--- THE PROBLEM ---
Read the records below. Copy each line where the string "corejava" occurs.

--- EXERCISE INPUT ---

........

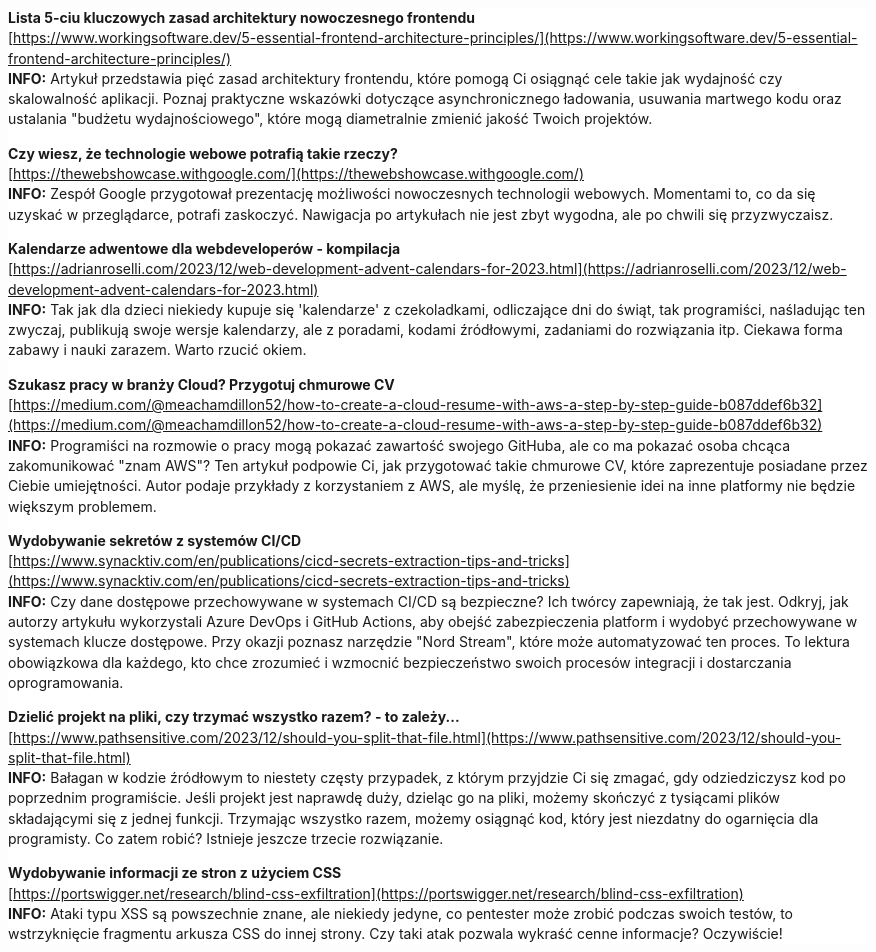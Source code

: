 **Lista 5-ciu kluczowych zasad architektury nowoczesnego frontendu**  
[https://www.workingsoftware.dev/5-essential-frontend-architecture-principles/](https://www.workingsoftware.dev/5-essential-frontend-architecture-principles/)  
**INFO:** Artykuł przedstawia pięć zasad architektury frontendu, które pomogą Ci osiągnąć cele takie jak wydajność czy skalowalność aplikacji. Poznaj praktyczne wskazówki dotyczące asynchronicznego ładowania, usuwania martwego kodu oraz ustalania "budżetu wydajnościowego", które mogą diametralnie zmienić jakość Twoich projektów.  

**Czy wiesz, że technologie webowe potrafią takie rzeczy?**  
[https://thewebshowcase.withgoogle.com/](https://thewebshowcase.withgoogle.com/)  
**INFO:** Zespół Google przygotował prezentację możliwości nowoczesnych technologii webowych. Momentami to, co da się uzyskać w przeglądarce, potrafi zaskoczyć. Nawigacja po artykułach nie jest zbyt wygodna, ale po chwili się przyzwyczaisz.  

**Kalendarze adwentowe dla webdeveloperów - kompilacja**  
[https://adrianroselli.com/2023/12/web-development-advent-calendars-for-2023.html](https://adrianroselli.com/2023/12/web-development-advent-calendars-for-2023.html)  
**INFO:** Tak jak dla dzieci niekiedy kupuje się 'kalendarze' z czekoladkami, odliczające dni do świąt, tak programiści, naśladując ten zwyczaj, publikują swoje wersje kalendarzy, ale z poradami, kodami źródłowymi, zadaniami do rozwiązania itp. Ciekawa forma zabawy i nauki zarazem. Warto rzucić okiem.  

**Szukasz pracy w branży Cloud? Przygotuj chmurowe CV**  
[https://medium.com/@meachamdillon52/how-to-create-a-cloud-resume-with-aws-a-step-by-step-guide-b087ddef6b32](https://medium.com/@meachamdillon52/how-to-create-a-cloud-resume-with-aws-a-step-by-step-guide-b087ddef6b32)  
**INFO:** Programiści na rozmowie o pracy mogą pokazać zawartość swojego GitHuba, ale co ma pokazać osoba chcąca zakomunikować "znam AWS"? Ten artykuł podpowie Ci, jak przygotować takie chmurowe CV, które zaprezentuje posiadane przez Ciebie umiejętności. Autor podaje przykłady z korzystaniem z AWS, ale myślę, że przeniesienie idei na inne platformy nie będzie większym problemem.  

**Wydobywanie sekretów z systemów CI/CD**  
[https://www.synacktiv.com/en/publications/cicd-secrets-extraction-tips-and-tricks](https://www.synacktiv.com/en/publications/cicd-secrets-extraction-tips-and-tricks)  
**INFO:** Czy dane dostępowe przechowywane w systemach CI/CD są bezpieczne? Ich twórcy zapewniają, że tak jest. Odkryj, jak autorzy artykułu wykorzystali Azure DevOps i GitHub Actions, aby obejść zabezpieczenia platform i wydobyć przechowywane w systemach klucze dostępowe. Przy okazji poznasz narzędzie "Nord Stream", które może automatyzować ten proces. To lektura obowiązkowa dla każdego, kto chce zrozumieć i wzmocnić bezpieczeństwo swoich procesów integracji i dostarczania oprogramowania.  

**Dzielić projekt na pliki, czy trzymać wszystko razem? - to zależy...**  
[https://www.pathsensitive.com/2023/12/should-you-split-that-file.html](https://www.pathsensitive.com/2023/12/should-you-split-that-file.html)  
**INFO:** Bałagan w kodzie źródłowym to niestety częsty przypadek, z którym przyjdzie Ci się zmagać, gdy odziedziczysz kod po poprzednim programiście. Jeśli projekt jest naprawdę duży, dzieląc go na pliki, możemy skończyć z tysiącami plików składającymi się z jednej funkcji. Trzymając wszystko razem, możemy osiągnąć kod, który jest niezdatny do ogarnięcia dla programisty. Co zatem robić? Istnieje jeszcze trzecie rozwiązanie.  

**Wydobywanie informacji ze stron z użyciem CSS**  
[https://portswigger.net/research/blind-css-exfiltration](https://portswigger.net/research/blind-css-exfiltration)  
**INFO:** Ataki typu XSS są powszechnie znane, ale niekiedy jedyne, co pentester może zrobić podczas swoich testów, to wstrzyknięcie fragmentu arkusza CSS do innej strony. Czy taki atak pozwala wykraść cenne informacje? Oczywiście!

........

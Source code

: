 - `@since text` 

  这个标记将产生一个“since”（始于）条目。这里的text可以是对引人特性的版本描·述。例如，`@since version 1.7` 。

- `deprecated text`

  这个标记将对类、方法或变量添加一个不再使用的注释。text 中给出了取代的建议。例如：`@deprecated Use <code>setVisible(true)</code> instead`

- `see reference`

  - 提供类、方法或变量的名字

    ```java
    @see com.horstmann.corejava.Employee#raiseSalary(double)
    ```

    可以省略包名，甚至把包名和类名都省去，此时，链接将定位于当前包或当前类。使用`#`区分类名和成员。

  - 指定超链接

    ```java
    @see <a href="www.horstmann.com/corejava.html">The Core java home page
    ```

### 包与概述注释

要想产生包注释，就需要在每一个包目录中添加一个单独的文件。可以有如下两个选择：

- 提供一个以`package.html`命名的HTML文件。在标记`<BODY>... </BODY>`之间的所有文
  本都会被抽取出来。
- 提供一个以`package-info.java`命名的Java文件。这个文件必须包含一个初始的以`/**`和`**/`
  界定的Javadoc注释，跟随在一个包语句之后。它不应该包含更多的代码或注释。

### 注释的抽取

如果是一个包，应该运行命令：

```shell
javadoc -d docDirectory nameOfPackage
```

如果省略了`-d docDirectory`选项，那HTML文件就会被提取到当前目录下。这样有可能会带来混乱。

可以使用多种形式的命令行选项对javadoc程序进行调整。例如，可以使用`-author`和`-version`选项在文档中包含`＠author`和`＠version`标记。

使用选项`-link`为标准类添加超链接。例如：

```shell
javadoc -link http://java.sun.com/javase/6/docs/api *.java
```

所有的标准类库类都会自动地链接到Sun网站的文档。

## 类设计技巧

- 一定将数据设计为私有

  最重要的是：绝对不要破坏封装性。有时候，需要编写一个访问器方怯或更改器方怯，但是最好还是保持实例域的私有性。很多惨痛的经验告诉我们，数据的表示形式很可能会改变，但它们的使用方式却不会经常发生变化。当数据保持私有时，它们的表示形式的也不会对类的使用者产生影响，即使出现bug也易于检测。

........

--- RESULT ---
    @see com.horstmann.corejava.Employee#raiseSalary(double)
    @see <a href="www.horstmann.com/corejava.html">The Core java home page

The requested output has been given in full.